Record set »
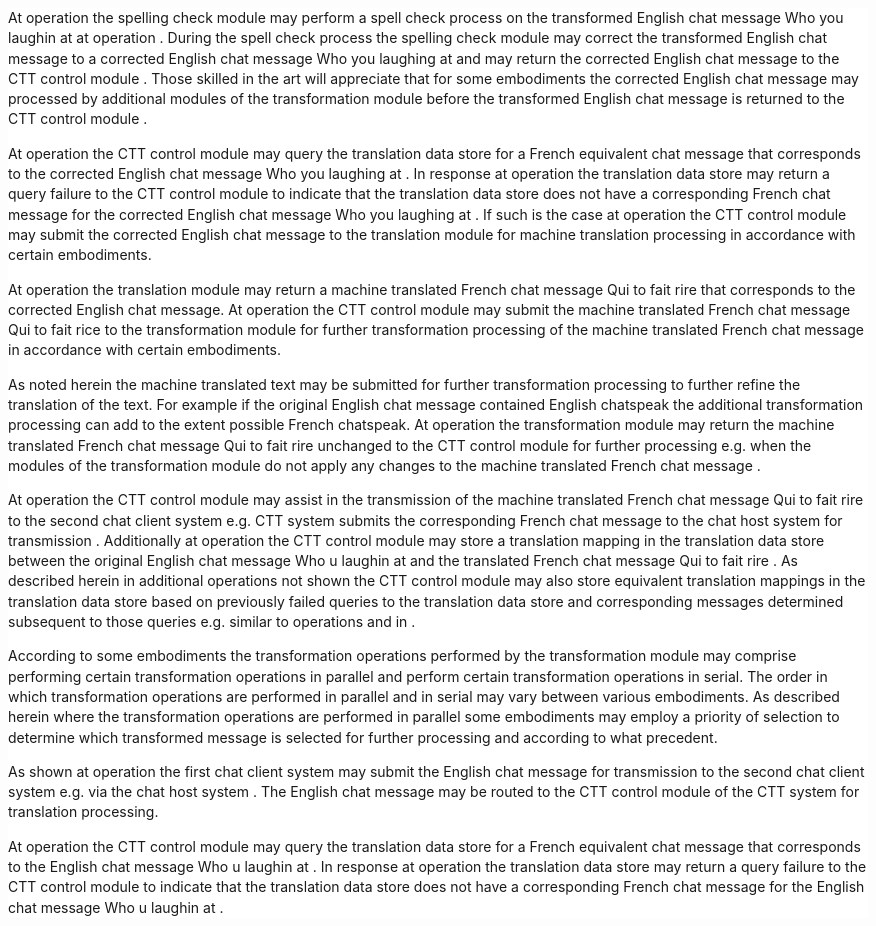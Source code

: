 At operation the spelling check module may perform a spell check process on the transformed English chat message Who you laughin at at operation . During the spell check process the spelling check module may correct the transformed English chat message to a corrected English chat message Who you laughing at and may return the corrected English chat message to the CTT control module . Those skilled in the art will appreciate that for some embodiments the corrected English chat message may processed by additional modules of the transformation module before the transformed English chat message is returned to the CTT control module .

At operation the CTT control module may query the translation data store for a French equivalent chat message that corresponds to the corrected English chat message Who you laughing at . In response at operation the translation data store may return a query failure to the CTT control module to indicate that the translation data store does not have a corresponding French chat message for the corrected English chat message Who you laughing at . If such is the case at operation the CTT control module may submit the corrected English chat message to the translation module for machine translation processing in accordance with certain embodiments.

At operation the translation module may return a machine translated French chat message Qui to fait rire that corresponds to the corrected English chat message. At operation the CTT control module may submit the machine translated French chat message Qui to fait rice to the transformation module for further transformation processing of the machine translated French chat message in accordance with certain embodiments.

As noted herein the machine translated text may be submitted for further transformation processing to further refine the translation of the text. For example if the original English chat message contained English chatspeak the additional transformation processing can add to the extent possible French chatspeak. At operation the transformation module may return the machine translated French chat message Qui to fait rire unchanged to the CTT control module for further processing e.g. when the modules of the transformation module do not apply any changes to the machine translated French chat message .

At operation the CTT control module may assist in the transmission of the machine translated French chat message Qui to fait rire to the second chat client system e.g. CTT system submits the corresponding French chat message to the chat host system for transmission . Additionally at operation the CTT control module may store a translation mapping in the translation data store between the original English chat message Who u laughin at and the translated French chat message Qui to fait rire . As described herein in additional operations not shown the CTT control module may also store equivalent translation mappings in the translation data store based on previously failed queries to the translation data store and corresponding messages determined subsequent to those queries e.g. similar to operations and in .

According to some embodiments the transformation operations performed by the transformation module may comprise performing certain transformation operations in parallel and perform certain transformation operations in serial. The order in which transformation operations are performed in parallel and in serial may vary between various embodiments. As described herein where the transformation operations are performed in parallel some embodiments may employ a priority of selection to determine which transformed message is selected for further processing and according to what precedent.

As shown at operation the first chat client system may submit the English chat message for transmission to the second chat client system e.g. via the chat host system . The English chat message may be routed to the CTT control module of the CTT system for translation processing.

At operation the CTT control module may query the translation data store for a French equivalent chat message that corresponds to the English chat message Who u laughin at . In response at operation the translation data store may return a query failure to the CTT control module to indicate that the translation data store does not have a corresponding French chat message for the English chat message Who u laughin at .
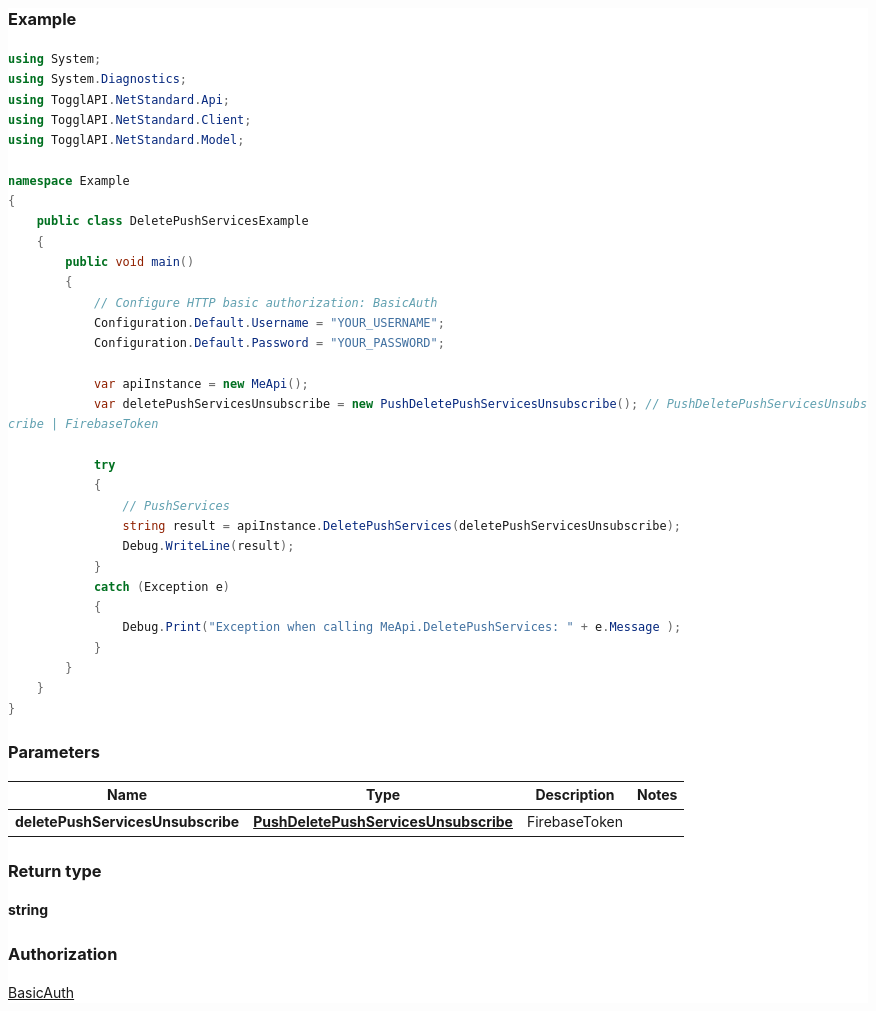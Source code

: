 ### Example
```csharp
using System;
using System.Diagnostics;
using TogglAPI.NetStandard.Api;
using TogglAPI.NetStandard.Client;
using TogglAPI.NetStandard.Model;

namespace Example
{
    public class DeletePushServicesExample
    {
        public void main()
        {
            // Configure HTTP basic authorization: BasicAuth
            Configuration.Default.Username = "YOUR_USERNAME";
            Configuration.Default.Password = "YOUR_PASSWORD";

            var apiInstance = new MeApi();
            var deletePushServicesUnsubscribe = new PushDeletePushServicesUnsubscribe(); // PushDeletePushServicesUnsubscribe | FirebaseToken

            try
            {
                // PushServices
                string result = apiInstance.DeletePushServices(deletePushServicesUnsubscribe);
                Debug.WriteLine(result);
            }
            catch (Exception e)
            {
                Debug.Print("Exception when calling MeApi.DeletePushServices: " + e.Message );
            }
        }
    }
}
```

### Parameters

Name | Type | Description  | Notes
------------- | ------------- | ------------- | -------------
 **deletePushServicesUnsubscribe** | [**PushDeletePushServicesUnsubscribe**](PushDeletePushServicesUnsubscribe.md)| FirebaseToken | 

### Return type

**string**

### Authorization

[BasicAuth](../README.md#BasicAuth)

Task instructions » In the material above, find each line that contains the word "perform", and select it.

Exercise answer »
: At operation the spelling check module may perform a spell check process on the transformed English chat message Who you laughin at at operation . During the spell check process the spelling check module may correct the transformed English chat message to a corrected English chat message Who you laughing at and may return the corrected English chat message to the CTT control module . Those skilled in the art will appreciate that for some embodiments the corrected English chat message may processed by additional modules of the transformation module before the transformed English chat message is returned to the CTT control module .
According to some embodiments the transformation operations performed by the transformation module may comprise performing certain transformation operations in parallel and perform certain transformation operations in serial. The order in which transformation operations are performed in parallel and in serial may vary between various embodiments. As described herein where the transformation operations are performed in parallel some embodiments may employ a priority of selection to determine which transformed message is selected for further processing and according to what precedent.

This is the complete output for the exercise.